The EAW must use the following additional procedures when issuing transportation supplements over the allowable rate as set out in the General Supplements Rate Table:
 

  1. If using an agency, the reason for the higher rate must be confirmed and documented with a confirmation from the agency where possible.  It should include what travel expenses the agency's rate covers (i.e., gas, insurance, vehicle maintenance).
  2. When considering a higher kilometre rate for older or less economical vehicles, refer to the Natural Resource Canada [see Additional Resources] for information on vehicle types, gas consumption and average kilometre costs.
  3. The Supervisor must approve amounts higher than the allowable rate. The approval is to be recorded on the case.

Effective:  January 8, 2013
 

  • When all other options have been exhausted, a taxi may be authorized for transportation to a residential alcohol and drug treatment facility through a Purchase Authorization Benefit Plan.  
  • The EAW is to request a firm estimate of the total cost from the taxi company and advise the company that, under normal circumstances, no additional costs will be considered.
  • The authorization provided for a taxi must reflect the actual cost of the trip.
  • The ministry will only pay the amount approved by the EAW spending authority on the service order.
  • The EAW is to advise the taxi company that, in the event of extraordinary circumstances where the trip exceeds the estimate provided (i.e., unforeseen traffic, detours out of the driver’s control, etc.), the taxi company will need to contact the ministry and advise of the change before submitting their invoice for payment. 
  • EAW will provide a contact number to the taxi company. 
  • If appropriate, the EAW spending authority will revise the service order and provide the new service order number to the taxi company in order for them to submit the invoice. 

Authorities and Responsibilities

Effective:  May 20, 2010 

Residential Alcohol and Drug Treatment Facilities Transportation
Employment and Assistance Worker Determining eligibility for the residential alcohol and drug treatment facilities transportation supplement in BC
Supervisor Approving transportation issued under exceptional circumstances [see Policy and Procedures]

Effective:  May 20, 2010

Supervisor is responsible for:

  • as required, contacting liaison Employment and Assistance Centres regarding non-local transportation as specified in the regional guidelines developed by the Director of Service Delivery.
  • approving and monitoring transportation to a residential alcohol and drug treatment facility issued under exceptional circumstances (over the allowable rate).

Director of Service Delivery is responsible for:

  • developing regional guidelines regarding local and non-local transportation to a residential alcohol and drug treatment facility.

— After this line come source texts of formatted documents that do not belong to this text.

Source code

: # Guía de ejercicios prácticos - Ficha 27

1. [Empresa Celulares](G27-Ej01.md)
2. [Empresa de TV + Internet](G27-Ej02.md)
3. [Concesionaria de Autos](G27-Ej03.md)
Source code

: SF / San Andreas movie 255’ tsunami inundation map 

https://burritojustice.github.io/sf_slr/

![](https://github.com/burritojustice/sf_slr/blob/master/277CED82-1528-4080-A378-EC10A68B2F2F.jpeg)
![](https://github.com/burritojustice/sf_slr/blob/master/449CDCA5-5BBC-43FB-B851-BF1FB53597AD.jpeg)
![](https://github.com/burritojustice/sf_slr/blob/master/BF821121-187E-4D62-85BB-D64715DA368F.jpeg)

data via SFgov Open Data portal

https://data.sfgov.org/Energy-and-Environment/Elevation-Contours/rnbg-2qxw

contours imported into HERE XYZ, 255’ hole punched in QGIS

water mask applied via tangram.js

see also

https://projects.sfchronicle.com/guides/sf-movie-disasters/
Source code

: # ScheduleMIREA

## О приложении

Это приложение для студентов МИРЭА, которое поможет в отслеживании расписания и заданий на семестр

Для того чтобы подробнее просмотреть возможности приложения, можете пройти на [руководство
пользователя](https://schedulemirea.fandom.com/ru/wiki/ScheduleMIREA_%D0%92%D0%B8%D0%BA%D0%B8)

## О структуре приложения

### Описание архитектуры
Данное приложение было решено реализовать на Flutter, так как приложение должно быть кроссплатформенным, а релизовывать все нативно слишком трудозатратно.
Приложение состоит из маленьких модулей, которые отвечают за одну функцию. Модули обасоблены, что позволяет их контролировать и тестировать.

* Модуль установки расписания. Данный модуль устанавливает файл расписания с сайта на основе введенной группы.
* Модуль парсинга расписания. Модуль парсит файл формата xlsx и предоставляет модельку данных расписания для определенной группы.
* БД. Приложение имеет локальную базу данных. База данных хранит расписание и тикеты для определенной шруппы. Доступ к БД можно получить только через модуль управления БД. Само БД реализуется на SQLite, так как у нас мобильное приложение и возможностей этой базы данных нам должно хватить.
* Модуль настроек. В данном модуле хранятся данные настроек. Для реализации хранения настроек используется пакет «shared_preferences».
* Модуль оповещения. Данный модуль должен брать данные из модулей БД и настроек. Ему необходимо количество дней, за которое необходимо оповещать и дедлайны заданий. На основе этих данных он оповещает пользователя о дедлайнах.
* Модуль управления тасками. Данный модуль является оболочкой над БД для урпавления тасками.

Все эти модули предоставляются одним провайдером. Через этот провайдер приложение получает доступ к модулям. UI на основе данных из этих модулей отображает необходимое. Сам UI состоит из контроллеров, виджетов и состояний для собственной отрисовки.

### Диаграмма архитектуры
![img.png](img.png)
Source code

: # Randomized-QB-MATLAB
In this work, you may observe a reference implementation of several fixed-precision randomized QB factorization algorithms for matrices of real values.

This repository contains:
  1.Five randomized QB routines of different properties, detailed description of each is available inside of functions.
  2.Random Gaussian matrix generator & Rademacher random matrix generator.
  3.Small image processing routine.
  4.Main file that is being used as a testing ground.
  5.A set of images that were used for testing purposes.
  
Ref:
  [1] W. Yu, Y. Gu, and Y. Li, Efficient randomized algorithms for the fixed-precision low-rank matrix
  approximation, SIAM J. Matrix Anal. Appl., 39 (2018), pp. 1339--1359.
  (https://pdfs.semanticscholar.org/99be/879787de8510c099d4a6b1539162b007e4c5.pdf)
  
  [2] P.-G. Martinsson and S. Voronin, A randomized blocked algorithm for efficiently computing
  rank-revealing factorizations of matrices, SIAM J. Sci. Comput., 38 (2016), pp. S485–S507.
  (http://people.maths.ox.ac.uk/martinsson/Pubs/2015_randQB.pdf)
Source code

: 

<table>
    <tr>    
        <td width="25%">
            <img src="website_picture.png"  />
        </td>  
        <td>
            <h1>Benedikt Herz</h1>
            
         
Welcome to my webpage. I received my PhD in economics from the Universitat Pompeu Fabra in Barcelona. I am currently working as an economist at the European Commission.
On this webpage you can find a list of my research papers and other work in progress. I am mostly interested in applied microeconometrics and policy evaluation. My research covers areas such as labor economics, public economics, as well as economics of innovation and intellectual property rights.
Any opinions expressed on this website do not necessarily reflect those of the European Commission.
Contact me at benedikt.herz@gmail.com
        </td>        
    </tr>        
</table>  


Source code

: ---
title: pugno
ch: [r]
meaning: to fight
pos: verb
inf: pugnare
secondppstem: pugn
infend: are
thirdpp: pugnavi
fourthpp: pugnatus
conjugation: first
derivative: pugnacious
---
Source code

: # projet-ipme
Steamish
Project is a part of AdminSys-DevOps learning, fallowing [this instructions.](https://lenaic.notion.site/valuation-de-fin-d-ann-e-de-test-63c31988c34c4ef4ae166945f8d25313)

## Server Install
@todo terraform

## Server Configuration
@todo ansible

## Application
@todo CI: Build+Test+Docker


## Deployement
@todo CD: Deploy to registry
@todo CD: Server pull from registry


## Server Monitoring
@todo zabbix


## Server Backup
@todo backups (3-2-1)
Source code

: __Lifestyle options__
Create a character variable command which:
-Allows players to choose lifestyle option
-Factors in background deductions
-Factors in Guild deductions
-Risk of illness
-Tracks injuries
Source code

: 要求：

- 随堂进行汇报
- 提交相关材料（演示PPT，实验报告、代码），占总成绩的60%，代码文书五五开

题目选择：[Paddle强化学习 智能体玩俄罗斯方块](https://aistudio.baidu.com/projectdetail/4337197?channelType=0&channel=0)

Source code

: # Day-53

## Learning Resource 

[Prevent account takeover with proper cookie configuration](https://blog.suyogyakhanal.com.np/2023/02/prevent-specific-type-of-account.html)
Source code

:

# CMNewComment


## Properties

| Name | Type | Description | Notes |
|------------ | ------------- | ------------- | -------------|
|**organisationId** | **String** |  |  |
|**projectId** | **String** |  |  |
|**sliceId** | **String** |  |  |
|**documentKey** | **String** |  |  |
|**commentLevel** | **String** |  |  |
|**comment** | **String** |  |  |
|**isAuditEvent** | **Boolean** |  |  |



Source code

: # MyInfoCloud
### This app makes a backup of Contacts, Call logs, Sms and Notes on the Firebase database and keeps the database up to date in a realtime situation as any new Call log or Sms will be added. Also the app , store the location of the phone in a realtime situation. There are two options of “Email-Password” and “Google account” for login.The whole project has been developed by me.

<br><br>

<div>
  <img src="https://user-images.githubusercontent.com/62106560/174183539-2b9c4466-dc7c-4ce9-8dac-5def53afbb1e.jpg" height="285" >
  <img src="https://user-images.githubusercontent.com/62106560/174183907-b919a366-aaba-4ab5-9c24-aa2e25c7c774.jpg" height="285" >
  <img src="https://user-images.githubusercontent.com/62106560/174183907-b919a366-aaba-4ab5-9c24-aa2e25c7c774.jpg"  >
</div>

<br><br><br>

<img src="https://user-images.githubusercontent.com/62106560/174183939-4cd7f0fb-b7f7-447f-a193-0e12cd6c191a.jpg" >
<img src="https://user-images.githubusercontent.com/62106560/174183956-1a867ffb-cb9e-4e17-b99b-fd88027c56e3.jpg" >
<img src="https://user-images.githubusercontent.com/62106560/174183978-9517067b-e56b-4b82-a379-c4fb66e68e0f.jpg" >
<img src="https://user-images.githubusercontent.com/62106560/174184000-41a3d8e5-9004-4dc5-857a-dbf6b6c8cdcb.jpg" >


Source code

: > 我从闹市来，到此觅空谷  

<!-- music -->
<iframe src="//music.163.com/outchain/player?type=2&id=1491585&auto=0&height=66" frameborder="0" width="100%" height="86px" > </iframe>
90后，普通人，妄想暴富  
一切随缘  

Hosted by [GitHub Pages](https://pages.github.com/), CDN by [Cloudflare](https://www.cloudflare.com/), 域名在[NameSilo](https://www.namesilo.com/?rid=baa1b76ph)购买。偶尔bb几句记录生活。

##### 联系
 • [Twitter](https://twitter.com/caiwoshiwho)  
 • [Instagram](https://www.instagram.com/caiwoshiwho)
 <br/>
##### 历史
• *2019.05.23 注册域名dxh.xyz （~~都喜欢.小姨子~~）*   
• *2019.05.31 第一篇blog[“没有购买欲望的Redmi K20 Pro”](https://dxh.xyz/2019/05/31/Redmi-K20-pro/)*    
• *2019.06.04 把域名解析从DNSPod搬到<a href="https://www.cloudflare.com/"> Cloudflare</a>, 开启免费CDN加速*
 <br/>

A summarized Authority Level matrix is available in Additional Resources.

Frequently Asked Questions

 

Question  How does ministry staff distinguish between local and non-local transportation to a residential alcohol and drug treatment facility?  Is there a defined boundary for each?

Answer  Directors of Service Delivery are responsible for developing regional guidelines regarding local and non-local transportation to a residential alcohol and drug treatment facility.

 

Question  Will the ministry cover transportation to non-residential treatments?

Answer  No, the ministry does not cover transportation to non-residential treatments.  Transportation to the following treatments are excluded, but are not limited to:

  • self-help groups
  • methadone programs or treatment
  • Alcoholics Anonymous (AA), Narcotics Anonymous (NA), or Gambler’s Anonymous (GA) meetings
  • psychological counselling
 

Question  What are the maximum costs that the ministry will cover?

Answer  The ministry covers the least expensive appropriate mode of transportation to and from a residential alcohol and drug treatment facility.  Under normal circumstances, vehicle transportation costs and meal allowances are strictly limited as per the General Supplements & Programs Rate Table.